In the entries below, find the line containing "do the following." and the line containing "want to exit". Copy those two lines and everything between them exactly, and only that.
※
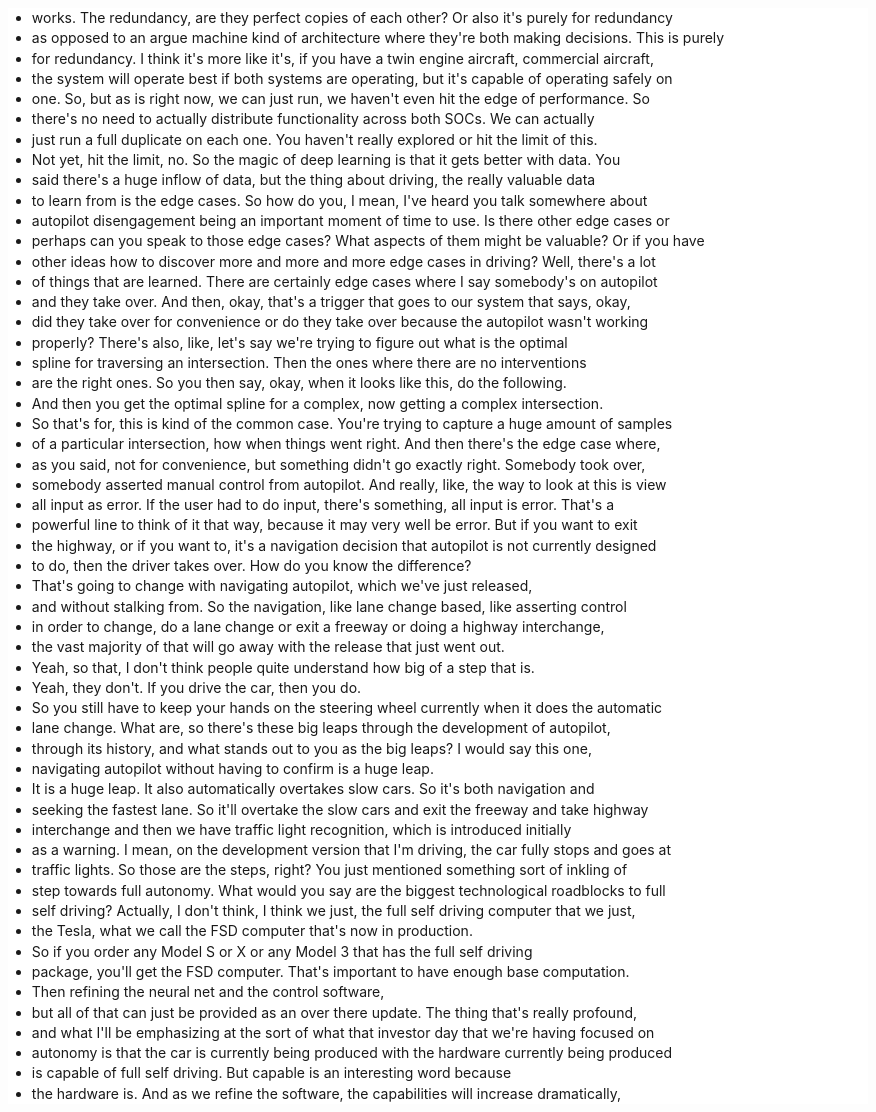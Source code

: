*  works. The redundancy, are they perfect copies of each other? Or also it's purely for redundancy
*  as opposed to an argue machine kind of architecture where they're both making decisions. This is purely
*  for redundancy. I think it's more like it's, if you have a twin engine aircraft, commercial aircraft,
*  the system will operate best if both systems are operating, but it's capable of operating safely on
*  one. So, but as is right now, we can just run, we haven't even hit the edge of performance. So
*  there's no need to actually distribute functionality across both SOCs. We can actually
*  just run a full duplicate on each one. You haven't really explored or hit the limit of this.
*  Not yet, hit the limit, no. So the magic of deep learning is that it gets better with data. You
*  said there's a huge inflow of data, but the thing about driving, the really valuable data
*  to learn from is the edge cases. So how do you, I mean, I've heard you talk somewhere about
*  autopilot disengagement being an important moment of time to use. Is there other edge cases or
*  perhaps can you speak to those edge cases? What aspects of them might be valuable? Or if you have
*  other ideas how to discover more and more and more edge cases in driving? Well, there's a lot
*  of things that are learned. There are certainly edge cases where I say somebody's on autopilot
*  and they take over. And then, okay, that's a trigger that goes to our system that says, okay,
*  did they take over for convenience or do they take over because the autopilot wasn't working
*  properly? There's also, like, let's say we're trying to figure out what is the optimal
*  spline for traversing an intersection. Then the ones where there are no interventions
*  are the right ones. So you then say, okay, when it looks like this, do the following.
*  And then you get the optimal spline for a complex, now getting a complex intersection.
*  So that's for, this is kind of the common case. You're trying to capture a huge amount of samples
*  of a particular intersection, how when things went right. And then there's the edge case where,
*  as you said, not for convenience, but something didn't go exactly right. Somebody took over,
*  somebody asserted manual control from autopilot. And really, like, the way to look at this is view
*  all input as error. If the user had to do input, there's something, all input is error. That's a
*  powerful line to think of it that way, because it may very well be error. But if you want to exit
*  the highway, or if you want to, it's a navigation decision that autopilot is not currently designed
*  to do, then the driver takes over. How do you know the difference?
*  That's going to change with navigating autopilot, which we've just released,
*  and without stalking from. So the navigation, like lane change based, like asserting control
*  in order to change, do a lane change or exit a freeway or doing a highway interchange,
*  the vast majority of that will go away with the release that just went out.
*  Yeah, so that, I don't think people quite understand how big of a step that is.
*  Yeah, they don't. If you drive the car, then you do.
*  So you still have to keep your hands on the steering wheel currently when it does the automatic
*  lane change. What are, so there's these big leaps through the development of autopilot,
*  through its history, and what stands out to you as the big leaps? I would say this one,
*  navigating autopilot without having to confirm is a huge leap.
*  It is a huge leap. It also automatically overtakes slow cars. So it's both navigation and
*  seeking the fastest lane. So it'll overtake the slow cars and exit the freeway and take highway
*  interchange and then we have traffic light recognition, which is introduced initially
*  as a warning. I mean, on the development version that I'm driving, the car fully stops and goes at
*  traffic lights. So those are the steps, right? You just mentioned something sort of inkling of
*  step towards full autonomy. What would you say are the biggest technological roadblocks to full
*  self driving? Actually, I don't think, I think we just, the full self driving computer that we just,
*  the Tesla, what we call the FSD computer that's now in production.
*  So if you order any Model S or X or any Model 3 that has the full self driving
*  package, you'll get the FSD computer. That's important to have enough base computation.
*  Then refining the neural net and the control software,
*  but all of that can just be provided as an over there update. The thing that's really profound,
*  and what I'll be emphasizing at the sort of what that investor day that we're having focused on
*  autonomy is that the car is currently being produced with the hardware currently being produced
*  is capable of full self driving. But capable is an interesting word because
*  the hardware is. And as we refine the software, the capabilities will increase dramatically,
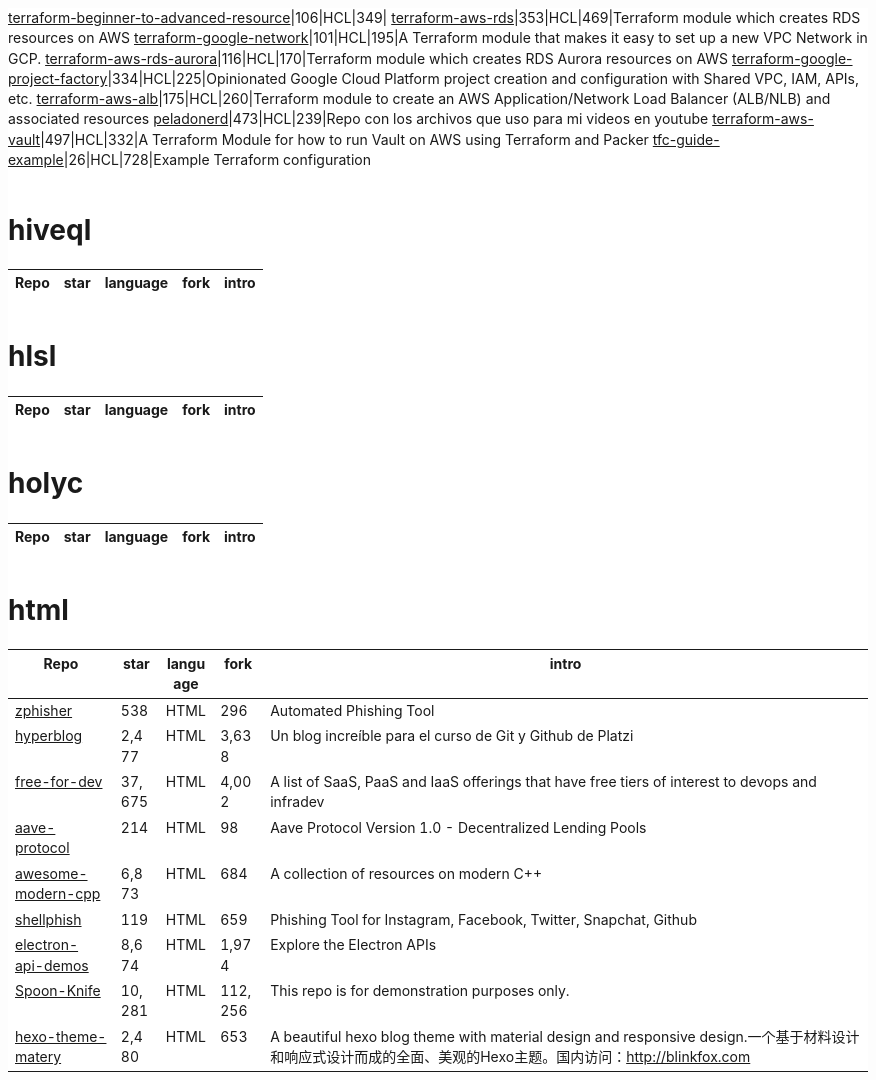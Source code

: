 [terraform-beginner-to-advanced-resource](https://github.com/zealvora/terraform-beginner-to-advanced-resource)|106|HCL|349|
[terraform-aws-rds](https://github.com/terraform-aws-modules/terraform-aws-rds)|353|HCL|469|Terraform module which creates RDS resources on AWS
[terraform-google-network](https://github.com/terraform-google-modules/terraform-google-network)|101|HCL|195|A Terraform module that makes it easy to set up a new VPC Network in GCP.
[terraform-aws-rds-aurora](https://github.com/terraform-aws-modules/terraform-aws-rds-aurora)|116|HCL|170|Terraform module which creates RDS Aurora resources on AWS
[terraform-google-project-factory](https://github.com/terraform-google-modules/terraform-google-project-factory)|334|HCL|225|Opinionated Google Cloud Platform project creation and configuration with Shared VPC, IAM, APIs, etc.
[terraform-aws-alb](https://github.com/terraform-aws-modules/terraform-aws-alb)|175|HCL|260|Terraform module to create an AWS Application/Network Load Balancer (ALB/NLB) and associated resources
[peladonerd](https://github.com/pablokbs/peladonerd)|473|HCL|239|Repo con los archivos que uso para mi videos en youtube
[terraform-aws-vault](https://github.com/hashicorp/terraform-aws-vault)|497|HCL|332|A Terraform Module for how to run Vault on AWS using Terraform and Packer
[tfc-guide-example](https://github.com/hashicorp/tfc-guide-example)|26|HCL|728|Example Terraform configuration


# hiveql

Repo|star|language|fork|intro
-|-|-|-|-



# hlsl

Repo|star|language|fork|intro
-|-|-|-|-



# holyc

Repo|star|language|fork|intro
-|-|-|-|-



# html

Repo|star|language|fork|intro
-|-|-|-|-
[zphisher](https://github.com/htr-tech/zphisher)|538|HTML|296|Automated Phishing Tool
[hyperblog](https://github.com/freddier/hyperblog)|2,477|HTML|3,638|Un blog increíble para el curso de Git y Github de Platzi
[free-for-dev](https://github.com/ripienaar/free-for-dev)|37,675|HTML|4,002|A list of SaaS, PaaS and IaaS offerings that have free tiers of interest to devops and infradev
[aave-protocol](https://github.com/aave/aave-protocol)|214|HTML|98|Aave Protocol Version 1.0 - Decentralized Lending Pools
[awesome-modern-cpp](https://github.com/rigtorp/awesome-modern-cpp)|6,873|HTML|684|A collection of resources on modern C++
[shellphish](https://github.com/suljot/shellphish)|119|HTML|659|Phishing Tool for Instagram, Facebook, Twitter, Snapchat, Github
[electron-api-demos](https://github.com/electron/electron-api-demos)|8,674|HTML|1,974|Explore the Electron APIs
[Spoon-Knife](https://github.com/octocat/Spoon-Knife)|10,281|HTML|112,256|This repo is for demonstration purposes only.
[hexo-theme-matery](https://github.com/blinkfox/hexo-theme-matery)|2,480|HTML|653|A beautiful hexo blog theme with material design and responsive design.一个基于材料设计和响应式设计而成的全面、美观的Hexo主题。国内访问：http://blinkfox.com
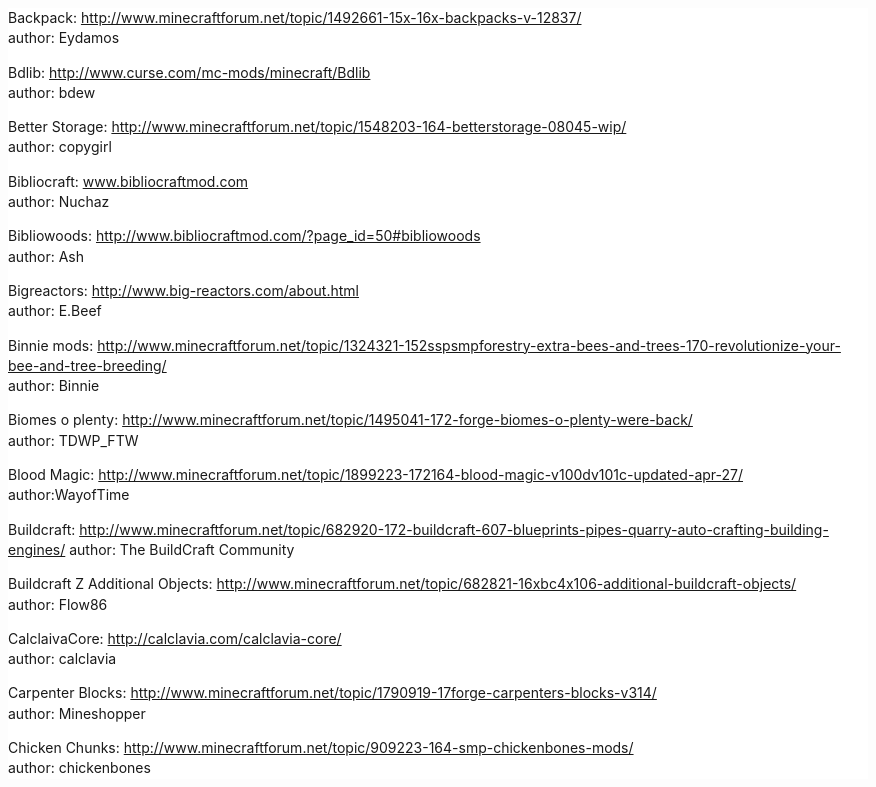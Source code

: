 Backpack: 
http://www.minecraftforum.net/topic/1492661-15x-16x-backpacks-v-12837/                                
author: Eydamos

Bdlib: 
http://www.curse.com/mc-mods/minecraft/Bdlib                                                         
author: bdew

Better Storage: 
http://www.minecraftforum.net/topic/1548203-164-betterstorage-08045-wip/                           
author: copygirl

Bibliocraft: 
www.bibliocraftmod.com                                                                                                                 
author: Nuchaz

Bibliowoods:
http://www.bibliocraftmod.com/?page_id=50#bibliowoods                                                 
author: Ash

Bigreactors: 
http://www.big-reactors.com/about.html                                                                                        
author: E.Beef

Binnie mods: 
http://www.minecraftforum.net/topic/1324321-152sspsmpforestry-extra-bees-and-trees-170-revolutionize-your-bee-and-tree-breeding/             
author: Binnie

Biomes o plenty: 
http://www.minecraftforum.net/topic/1495041-172-forge-biomes-o-plenty-were-back/                        
author: TDWP_FTW

Blood Magic:
http://www.minecraftforum.net/topic/1899223-172164-blood-magic-v100dv101c-updated-apr-27/                                               
author:WayofTime

Buildcraft: 
http://www.minecraftforum.net/topic/682920-172-buildcraft-607-blueprints-pipes-quarry-auto-crafting-building-engines/
author: The BuildCraft Community

Buildcraft Z Additional Objects: 
http://www.minecraftforum.net/topic/682821-16xbc4x106-additional-buildcraft-objects/                   
author: Flow86

CalclaivaCore: 
http://calclavia.com/calclavia-core/                                                                                         
author: calclavia

Carpenter Blocks: 
http://www.minecraftforum.net/topic/1790919-17forge-carpenters-blocks-v314/                              
author: Mineshopper

Chicken Chunks: 
http://www.minecraftforum.net/topic/909223-164-smp-chickenbones-mods/                                     
author: chickenbones
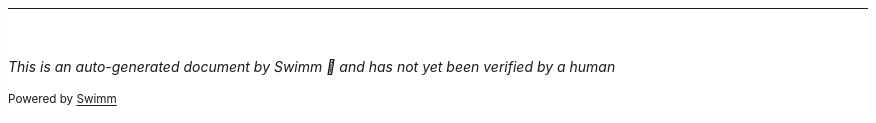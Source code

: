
 ```cobol
```

---

</SwmSnippet>

&nbsp;

*This is an auto-generated document by Swimm 🌊 and has not yet been verified by a human*

<SwmMeta version="3.0.0" repo-id="Z2l0aHViJTNBJTNBY2ljcy1iYW5raW5nLXNhbXBsZS1hcHBsaWNhdGlvbi1jYnNhLUlCTS1EZW1vLUdQVCUzQSUzQVN3aW1tLURlbW8=" repo-name="cics-banking-sample-application-cbsa-IBM-Demo-GPT"><sup>Powered by [Swimm](/)</sup></SwmMeta>
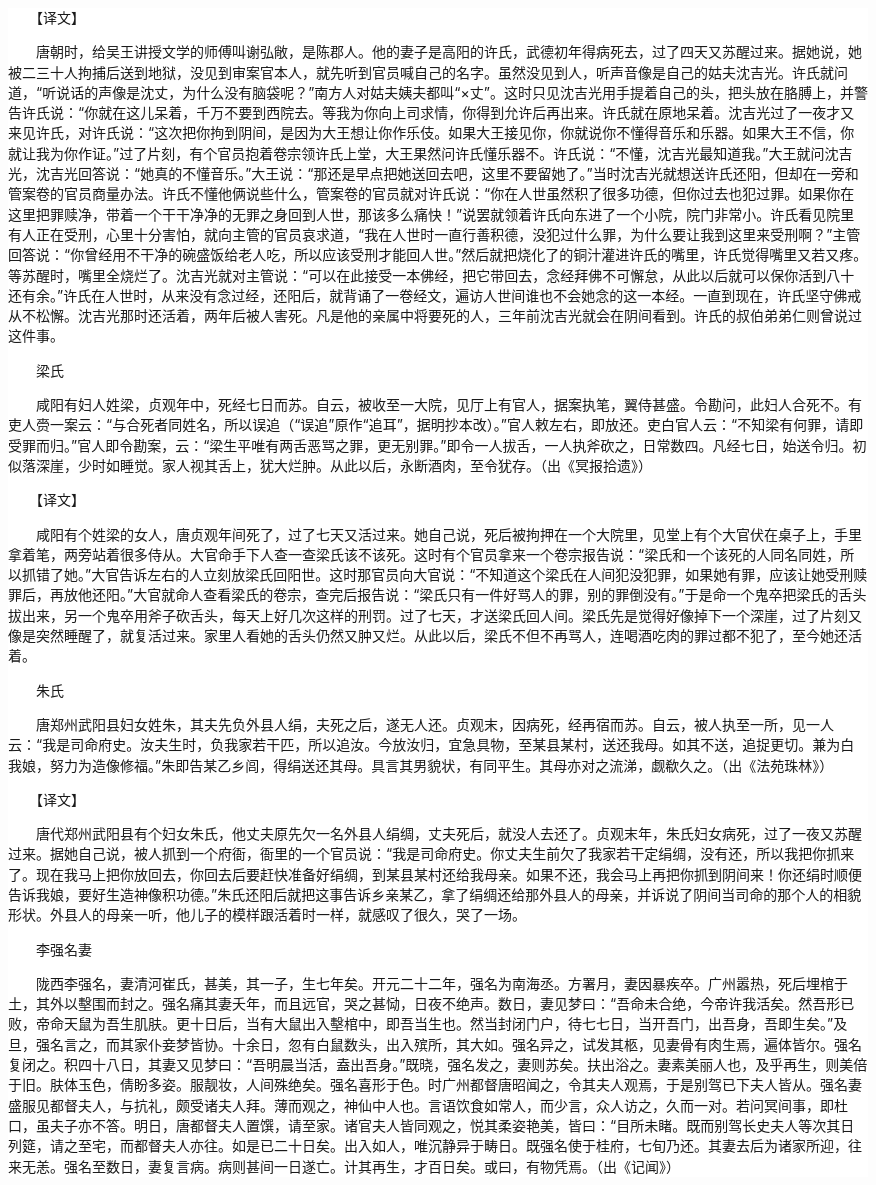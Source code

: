  

　　【译文】

 

　　唐朝时，给吴王讲授文学的师傅叫谢弘敞，是陈郡人。他的妻子是高阳的许氏，武德初年得病死去，过了四天又苏醒过来。据她说，她被二三十人拘捕后送到地狱，没见到审案官本人，就先听到官员喊自己的名字。虽然没见到人，听声音像是自己的姑夫沈吉光。许氏就问道，“听说话的声像是沈丈，为什么没有脑袋呢？”南方人对姑夫姨夫都叫“×丈”。这时只见沈吉光用手提着自己的头，把头放在胳膊上，并警告许氏说：“你就在这儿呆着，千万不要到西院去。等我为你向上司求情，你得到允许后再出来。许氏就在原地呆着。沈吉光过了一夜才又来见许氏，对许氏说：“这次把你拘到阴间，是因为大王想让你作乐伎。如果大王接见你，你就说你不懂得音乐和乐器。如果大王不信，你就让我为你作证。”过了片刻，有个官员抱着卷宗领许氏上堂，大王果然问许氏懂乐器不。许氏说：“不懂，沈吉光最知道我。”大王就问沈吉光，沈吉光回答说：“她真的不懂音乐。”大王说：“那还是早点把她送回去吧，这里不要留她了。”当时沈吉光就想送许氏还阳，但却在一旁和管案卷的官员商量办法。许氏不懂他俩说些什么，管案卷的官员就对许氏说：“你在人世虽然积了很多功德，但你过去也犯过罪。如果你在这里把罪赎净，带着一个干干净净的无罪之身回到人世，那该多么痛快！”说罢就领着许氏向东进了一个小院，院门非常小。许氏看见院里有人正在受刑，心里十分害怕，就向主管的官员哀求道，“我在人世时一直行善积德，没犯过什么罪，为什么要让我到这里来受刑啊？”主管回答说：“你曾经用不干净的碗盛饭给老人吃，所以应该受刑才能回人世。”然后就把烧化了的铜汁灌进许氏的嘴里，许氏觉得嘴里又若又疼。等苏醒时，嘴里全烧烂了。沈吉光就对主管说：“可以在此接受一本佛经，把它带回去，念经拜佛不可懈怠，从此以后就可以保你活到八十还有余。”许氏在人世时，从来没有念过经，还阳后，就背诵了一卷经文，遍访人世间谁也不会她念的这一本经。一直到现在，许氏坚守佛戒从不松懈。沈吉光那时还活着，两年后被人害死。凡是他的亲属中将要死的人，三年前沈吉光就会在阴间看到。许氏的叔伯弟弟仁则曾说过这件事。

 

　　梁氏　　

 

　　咸阳有妇人姓梁，贞观年中，死经七日而苏。自云，被收至一大院，见厅上有官人，据案执笔，翼侍甚盛。令勘问，此妇人合死不。有吏人赍一案云：“与合死者同姓名，所以误追（“误追”原作“追耳”，据明抄本改）。”官人敕左右，即放还。吏白官人云：“不知梁有何罪，请即受罪而归。”官人即令勘案，云：“梁生平唯有两舌恶骂之罪，更无别罪。”即令一人拔舌，一人执斧砍之，日常数四。凡经七日，始送令归。初似落深崖，少时如睡觉。家人视其舌上，犹大烂肿。从此以后，永断酒肉，至令犹存。（出《冥报拾遗》）

 

　　【译文】

 

　　咸阳有个姓梁的女人，唐贞观年间死了，过了七天又活过来。她自己说，死后被拘押在一个大院里，见堂上有个大官伏在桌子上，手里拿着笔，两旁站着很多侍从。大官命手下人查一查梁氏该不该死。这时有个官员拿来一个卷宗报告说：“梁氏和一个该死的人同名同姓，所以抓错了她。”大官告诉左右的人立刻放梁氏回阳世。这时那官员向大官说：“不知道这个梁氏在人间犯没犯罪，如果她有罪，应该让她受刑赎罪后，再放他还阳。”大官就命人查看梁氏的卷宗，查完后报告说：“梁氏只有一件好骂人的罪，别的罪倒没有。”于是命一个鬼卒把梁氏的舌头拔出来，另一个鬼卒用斧子砍舌头，每天上好几次这样的刑罚。过了七天，才送梁氏回人间。梁氏先是觉得好像掉下一个深崖，过了片刻又像是突然睡醒了，就复活过来。家里人看她的舌头仍然又肿又烂。从此以后，梁氏不但不再骂人，连喝酒吃肉的罪过都不犯了，至今她还活着。

 

　　朱氏　　

 

　　唐郑州武阳县妇女姓朱，其夫先负外县人绢，夫死之后，遂无人还。贞观末，因病死，经再宿而苏。自云，被人执至一所，见一人云：“我是司命府史。汝夫生时，负我家若干匹，所以追汝。今放汝归，宜急具物，至某县某村，送还我母。如其不送，追捉更切。兼为白我娘，努力为造像修福。”朱即告某乙乡闾，得绢送还其母。具言其男貌状，有同平生。其母亦对之流涕，觑欷久之。（出《法苑珠林》）

 

　　【译文】

 

　　唐代郑州武阳县有个妇女朱氏，他丈夫原先欠一名外县人绢绸，丈夫死后，就没人去还了。贞观末年，朱氏妇女病死，过了一夜又苏醒过来。据她自己说，被人抓到一个府衙，衙里的一个官员说：“我是司命府史。你丈夫生前欠了我家若干定绢绸，没有还，所以我把你抓来了。现在我马上把你放回去，你回去后要赶快准备好绢绸，到某县某村还给我母亲。如果不还，我会马上再把你抓到阴间来！你还绢时顺便告诉我娘，要好生造神像积功德。”朱氏还阳后就把这事告诉乡亲某乙，拿了绢绸还给那外县人的母亲，并诉说了阴间当司命的那个人的相貌形状。外县人的母亲一听，他儿子的模样跟活着时一样，就感叹了很久，哭了一场。

 

　　李强名妻　　

 

　　陇西李强名，妻清河崔氏，甚美，其一子，生七年矣。开元二十二年，强名为南海丞。方署月，妻因暴疾卒。广州嚣热，死后埋棺于土，其外以墼围而封之。强名痛其妻夭年，而且远官，哭之甚恸，日夜不绝声。数日，妻见梦曰：“吾命未合绝，今帝许我活矣。然吾形已败，帝命天鼠为吾生肌肤。更十日后，当有大鼠出入墼棺中，即吾当生也。然当封闭门户，待七七日，当开吾门，出吾身，吾即生矣。”及旦，强名言之，而其家仆妾梦皆协。十余日，忽有白鼠数头，出入殡所，其大如。强名异之，试发其柩，见妻骨有肉生焉，遍体皆尔。强名复闭之。积四十八日，其妻又见梦曰：“吾明晨当活，盍出吾身。”既晓，强名发之，妻则苏矣。扶出浴之。妻素美丽人也，及乎再生，则美倍于旧。肤体玉色，倩盼多姿。服靓妆，人间殊绝矣。强名喜形于色。时广州都督唐昭闻之，令其夫人观焉，于是别驾已下夫人皆从。强名妻盛服见都督夫人，与抗礼，颇受诸夫人拜。薄而观之，神仙中人也。言语饮食如常人，而少言，众人访之，久而一对。若问冥间事，即杜口，虽夫子亦不答。明日，唐都督夫人置馔，请至家。诸官夫人皆同观之，悦其柔姿艳美，皆曰：“目所未睹。既而别驾长史夫人等次其日列筵，请之至宅，而都督夫人亦往。如是已二十日矣。出入如人，唯沉静异于畴日。既强名使于桂府，七旬乃还。其妻去后为诸家所迎，往来无恙。强名至数日，妻复言病。病则甚间一日遂亡。计其再生，才百日矣。或曰，有物凭焉。（出《记闻》）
※
## Solution to this problem
*  are the right ones. So you then say, okay, when it looks like this, do the following.
*  And then you get the optimal spline for a complex, now getting a complex intersection.
*  So that's for, this is kind of the common case. You're trying to capture a huge amount of samples
*  of a particular intersection, how when things went right. And then there's the edge case where,
*  as you said, not for convenience, but something didn't go exactly right. Somebody took over,
*  somebody asserted manual control from autopilot. And really, like, the way to look at this is view
*  all input as error. If the user had to do input, there's something, all input is error. That's a
*  powerful line to think of it that way, because it may very well be error. But if you want to exit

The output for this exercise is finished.